The Steelers stepped out of their conventional, traditional box to hire Haley, a move that has caught the attention of players. Roethlisberger referred to minicamp as a Rosetta Stone class in a new language, and teaching that is Haley’s priority.
“That [change] has a way of keeping guys on their toes and keeping their focus, understanding what their goal is, and that’s to win Super Bowls,” Haley said. “Win one this year — that’s our goal.”
Of course, Haley’s personal goal is getting his career back on track, after a tumultuous run in Kansas City, which ended with reports that he suspected the Chiefs of bugging his office and cell phone.
In an excellent story by Alan Robinson of the Pittsburgh Tribune-Review, figures from Haley’s past talk about how important this chapter is for the one-time rising star of the coaching business.
His father, Dick Haley, was a former personnel director for the Steelers, who had a hand in the drafts of the 1970s that built them into a dynasty. His familiarity with the game is strong, and he said he wasn’t sure things had a chance to be successful in Kansas City for his son. The elder Haley referred to quarterback Matt Cassell as “real average,” and said “I didn’t have any real confidence in the whole thing.”
“I don’t know what happened in Kansas City. I don’t think it’s relevant in Pittsburgh,” said Bill Parcells, who gave Haley his first coaching job. “But he probably learned a lot there.”

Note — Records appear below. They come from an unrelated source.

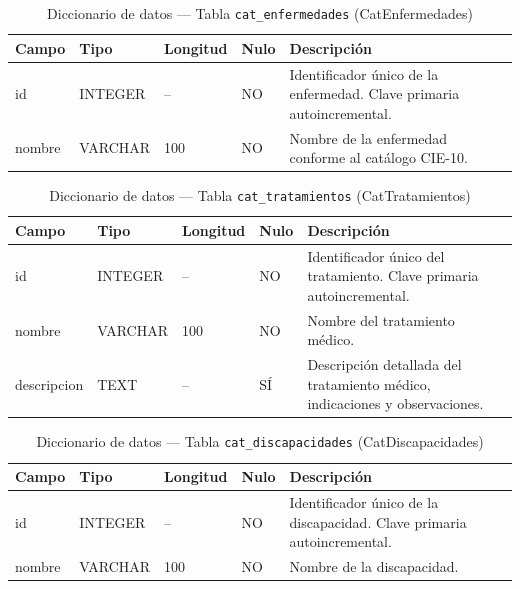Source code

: \begin{table}[H]
	\centering
	\caption{Diccionario de datos --- Tabla \texttt{cat\_enfermedades} (CatEnfermedades)}
	\label{tab:data-dict-cat_enfermedades}
	\scriptsize
	\begin{tabular}{>{\ttfamily\raggedright\arraybackslash}p{3.6cm} p{1.6cm} p{1.3cm} p{0.7cm} p{5.6cm}}
		\toprule
		\textbf{Campo} & \textbf{Tipo} & \textbf{Longitud} & \textbf{Nulo} & \textbf{Descripción} \\
		\midrule
		id & INTEGER & -- & NO & Identificador único de la enfermedad. Clave primaria autoincremental. \\
		nombre & VARCHAR & 100 & NO & Nombre de la enfermedad conforme al catálogo CIE-10. \\
		\bottomrule
	\end{tabular}
\end{table}

\begin{table}[H]
	\centering
	\caption{Diccionario de datos --- Tabla \texttt{cat\_tratamientos} (CatTratamientos)}
	\label{tab:data-dict-cat_tratamientos}
	\scriptsize
	\begin{tabular}{>{\ttfamily\raggedright\arraybackslash}p{3.6cm} p{1.6cm} p{1.3cm} p{0.7cm} p{5.6cm}}
		\toprule
		\textbf{Campo} & \textbf{Tipo} & \textbf{Longitud} & \textbf{Nulo} & \textbf{Descripción} \\
		\midrule
		id & INTEGER & -- & NO & Identificador único del tratamiento. Clave primaria autoincremental. \\
		nombre & VARCHAR & 100 & NO & Nombre del tratamiento médico. \\
		descripcion & TEXT & -- & SÍ & Descripción detallada del tratamiento médico, indicaciones y observaciones. \\
		\bottomrule
	\end{tabular}
\end{table}

\begin{table}[H]
	\centering
	\caption{Diccionario de datos --- Tabla \texttt{cat\_discapacidades} (CatDiscapacidades)}
	\label{tab:data-dict-cat_discapacidades}
	\scriptsize
	\begin{tabular}{>{\ttfamily\raggedright\arraybackslash}p{3.6cm} p{1.6cm} p{1.3cm} p{0.7cm} p{5.6cm}}
		\toprule
		\textbf{Campo} & \textbf{Tipo} & \textbf{Longitud} & \textbf{Nulo} & \textbf{Descripción} \\
		\midrule
		id & INTEGER & -- & NO & Identificador único de la discapacidad. Clave primaria autoincremental. \\
		nombre & VARCHAR & 100 & NO & Nombre de la discapacidad. \\
		\bottomrule
	\end{tabular}
\end{table}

Now, the Steelers are learning him.
“I don’t question he’ll do well. [But] there’s a lot of pressure to live up to what’s gone on there for a long time,” Dick Haley said. “And he’d better be good because there’s a lot of pressure on him right now.”
Nothing against the Chiefs, but Haley’s entering a different world now. Pittsburgh has an insular quality, and given some contentious relationships with players in the past, all eyes will be on the Haley-Roethlisberger dynamic, and how it translates on the field for a group accustomed to doing things a certain way.